1. **Local Development**: Start with `examples/ollama-local/` for GPU-free testing
2. **Production Setup**: Deploy vLLM with `examples/vllm-serving/`
3. **RAG Integration**: Add vector DB with `examples/langchain-rag-qdrant/`
4. **Kubernetes**: Scale with `examples/k8s-vllm-deployment/`
5. **Monitoring**: Add metrics with Prometheus and Grafana

Overview

This skill provides practical guidance and ready-to-run patterns for deploying LLMs and traditional ML models in production. It covers LLM serving engines (vLLM, TensorRT-LLM, Ollama), ML servers (BentoML, Triton), orchestration tools (LangChain, LlamaIndex), and streaming/monitoring patterns to optimize inference. Use it to design reliable, low-latency AI APIs and integrate them with frontend chat experiences.

How this skill works

The skill explains which serving engine to choose based on throughput, GPU efficiency, and development stage, and provides concrete setup examples for vLLM, TensorRT-LLM, Ollama, BentoML, and Triton. It includes streaming patterns (SSE/Web streams) for token-by-token delivery, batching strategies (continuous and adaptive), GPU memory estimation, quantization tips, and production deployment considerations like Kubernetes manifests, API gateway configuration, and monitoring metrics.

When to use it

Self-host LLMs for production inference and OpenAI-compatible APIs
Build AI APIs that stream tokens to frontend chat interfaces
Serve traditional ML models with batching and resource controls
Implement RAG pipelines with vector DBs and LangChain/LlamaIndex
Maximize GPU throughput or minimize inference latency

Best practices

Start with vLLM for most self-hosted LLM needs; use TensorRT-LLM only when absolute GPU efficiency is required
Enable streaming (SSE) to improve perceived latency and deliver tokens incrementally to UIs
Use quantization (INT8/4-bit) to reduce memory and enable larger models on limited GPUs
Instrument tokens/sec, time-to-first-token, inter-token latency, and GPU memory with Prometheus
Apply adaptive or continuous batching to increase throughput while bounding latency

Example use cases

Deploy a production chat API with vLLM, FastAPI backend, and React SSE client for streaming responses
Run high-throughput inference for latency-sensitive services using TensorRT-LLM and multi-GPU tensor parallelism
Prototype locally on laptop with Ollama, then migrate to vLLM for production
Serve classical ML models (scikit-learn, XGBoost) via BentoML with built-in batching and resource constraints
Build a LangChain RAG pipeline that retrieves from Qdrant and generates answers with a self-hosted LLM

FAQ

Which serving engine should I choose for general self-hosted LLMs?

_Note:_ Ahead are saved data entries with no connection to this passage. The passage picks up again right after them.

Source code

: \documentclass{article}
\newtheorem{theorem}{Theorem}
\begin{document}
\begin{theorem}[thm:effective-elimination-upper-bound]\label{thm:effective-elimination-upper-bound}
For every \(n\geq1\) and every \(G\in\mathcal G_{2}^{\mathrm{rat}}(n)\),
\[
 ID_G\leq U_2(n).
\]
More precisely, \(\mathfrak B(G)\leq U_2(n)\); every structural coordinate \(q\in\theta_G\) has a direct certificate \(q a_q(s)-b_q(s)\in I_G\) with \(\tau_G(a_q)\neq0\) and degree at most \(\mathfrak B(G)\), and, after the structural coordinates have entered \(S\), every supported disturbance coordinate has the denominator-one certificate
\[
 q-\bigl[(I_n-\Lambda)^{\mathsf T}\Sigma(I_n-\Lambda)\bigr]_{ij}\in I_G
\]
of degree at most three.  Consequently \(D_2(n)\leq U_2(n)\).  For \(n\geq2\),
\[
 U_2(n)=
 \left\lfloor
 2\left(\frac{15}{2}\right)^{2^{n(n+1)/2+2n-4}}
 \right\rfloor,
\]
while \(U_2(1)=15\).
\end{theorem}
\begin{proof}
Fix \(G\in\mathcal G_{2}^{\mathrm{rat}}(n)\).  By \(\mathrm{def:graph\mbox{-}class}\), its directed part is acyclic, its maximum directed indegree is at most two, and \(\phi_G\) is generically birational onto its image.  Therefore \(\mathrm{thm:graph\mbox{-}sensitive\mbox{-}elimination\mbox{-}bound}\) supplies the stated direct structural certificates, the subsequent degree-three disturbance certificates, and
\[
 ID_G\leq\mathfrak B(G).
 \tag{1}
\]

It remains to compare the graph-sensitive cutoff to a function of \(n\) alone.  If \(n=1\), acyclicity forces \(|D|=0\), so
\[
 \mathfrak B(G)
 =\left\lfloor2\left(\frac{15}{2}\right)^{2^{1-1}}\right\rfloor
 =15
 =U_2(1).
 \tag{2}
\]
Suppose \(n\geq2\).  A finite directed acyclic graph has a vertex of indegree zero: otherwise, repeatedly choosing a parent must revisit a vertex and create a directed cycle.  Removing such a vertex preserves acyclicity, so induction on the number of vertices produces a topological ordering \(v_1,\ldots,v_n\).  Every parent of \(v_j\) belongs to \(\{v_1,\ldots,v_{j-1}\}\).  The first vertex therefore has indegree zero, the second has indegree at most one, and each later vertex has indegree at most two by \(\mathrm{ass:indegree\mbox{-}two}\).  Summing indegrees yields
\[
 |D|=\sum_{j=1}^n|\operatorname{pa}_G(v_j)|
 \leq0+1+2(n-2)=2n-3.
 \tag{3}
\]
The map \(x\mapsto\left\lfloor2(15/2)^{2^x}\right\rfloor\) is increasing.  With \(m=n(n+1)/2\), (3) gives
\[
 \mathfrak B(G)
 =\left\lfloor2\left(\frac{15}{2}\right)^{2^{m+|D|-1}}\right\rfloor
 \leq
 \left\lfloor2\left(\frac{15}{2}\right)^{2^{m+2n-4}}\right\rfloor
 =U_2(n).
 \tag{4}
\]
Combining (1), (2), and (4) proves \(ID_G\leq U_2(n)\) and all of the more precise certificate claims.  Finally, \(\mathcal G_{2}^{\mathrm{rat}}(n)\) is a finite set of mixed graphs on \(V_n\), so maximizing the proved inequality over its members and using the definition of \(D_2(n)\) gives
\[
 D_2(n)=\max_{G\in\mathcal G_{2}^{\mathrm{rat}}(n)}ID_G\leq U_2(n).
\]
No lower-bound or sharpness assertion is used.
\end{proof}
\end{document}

Use vLLM as the default: it offers PagedAttention, continuous batching, and OpenAI-compatible endpoints for most deployments.

When should I use TensorRT-LLM?

Choose TensorRT-LLM when you need absolute maximum GPU throughput and are willing to run model conversion and optimization steps.

How do I reduce out-of-memory errors?

Lower context length, enable quantization, reduce gpu memory utilization, or switch to a smaller model; consider tensor parallelism for very large models.